Machine learning classical tech debt

#4 — Be accountable for the Tech Debt

Let’s find out how much technical debt do your machine learning projects have with this game.

Nicolas Rodriguez Presta
Mercado Libre Tech
Published in
4 min readJul 30, 2021

--

This is story #4 of the series Flight checks for any (big) machine learning project.

Well, at this point, we already have KPIs, a team and a fast baseline in production.

If we feel that we have achieved all this in a short time and with good results, then we have done everything right. However, if we feel just the same but without noticing we have accumulated a large amount of technical debt, we just haven’t kept track of this debt, and that’s too bad.

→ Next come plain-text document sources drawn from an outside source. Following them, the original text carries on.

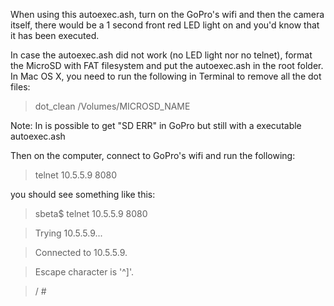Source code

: When using this autoexec.ash, turn on the GoPro's wifi and then the camera itself, there would be a 1 second front red LED light on and you'd know that it has been executed.


In case the autoexec.ash did not work (no LED light nor no telnet), format the MicroSD with FAT filesystem and put the autoexec.ash in the root folder.
In Mac OS X, you need to run the following in Terminal to remove all the dot files:
> dot_clean /Volumes/MICROSD_NAME

Note: In is possible to get "SD ERR" in GoPro but still with a executable autoexec.ash


Then on the computer, connect to GoPro's wifi and run the following:

> telnet 10.5.5.9 8080

you should see something like this:
> sbeta$ telnet 10.5.5.9 8080

> Trying 10.5.5.9...

> Connected to 10.5.5.9.

> Escape character is '^]'.

> / #  
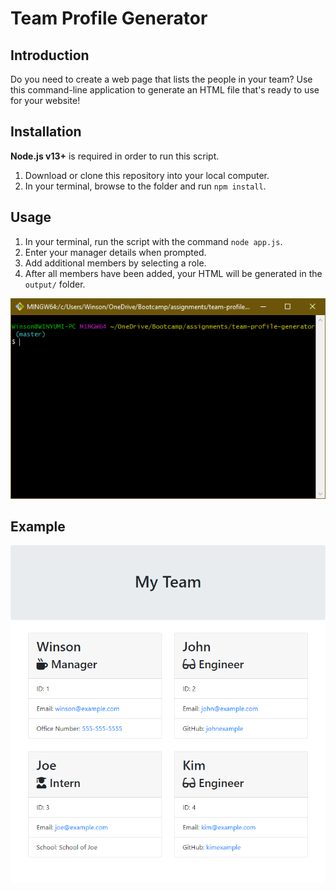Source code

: # Team Profile Generator

## Introduction

Do you need to create a web page that lists the people in your team? Use this command-line application to generate an HTML file that's ready to use for your website!

## Installation

**Node.js v13+** is required in order to run this script.

1. Download or clone this repository into your local computer.
2. In your terminal, browse to the folder and run `npm install`.

## Usage

1. In your terminal, run the script with the command `node app.js`.
2. Enter your manager details when prompted.
3. Add additional members by selecting a role.
4. After all members have been added, your HTML will be generated in the `output/` folder.

![](readme_assets/cli_preview.gif)

## Example

![](readme_assets/output_preview.png)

I have no idea about your project, your company, or the conditions that set the frame to your work, but I am sure that if you’ve managed to produce an ML system in a short time, and that there has been great initial drive and speed in the result, then in part it’s thanks to getting into technical debt. This represents the best-case scenario, where we have only abused a little of the classic mistake of “Shortchanging quality assurance to improve development speed”.

Let’s make it clear. That’s okay! What you have done is to finance part of the time-to-market by making technical trade-offs. As we have already seen, having a better time-to-market not only reduces uncertainties and enhances the design, but at a business level, it can competitively mean the difference between winning and losing the game. This allows for quick adjustments if necessary and is the way to learn lessons that would otherwise be very difficult to learn.

It is good to take on technical debt as long as we are aware of its implications and understand it is convenient to pay it off as soon as possible, just as with high-interest debts. Otherwise, the work and design schemes that allowed you to move out quickly in the first iterations may be the ones that limit your speed and scalability in the middle and mature stages of the project. It is very important for your sponsor to understand this. If not, you run the double risk of accumulating future technical problems on the one hand, and generating unrealistic speed expectations on the other. A recipe for failure.

This applies to any software project, of course. However, in machine learning projects, there are some peculiarities of technical debt that are worth reviewing. For a deeper analysis I recommend this paper, but in the meantime, let’s play a game!

Let’s play a game!

While answering the next questions, keep count of the number of times you respond “Yes” (be honest with yourself!)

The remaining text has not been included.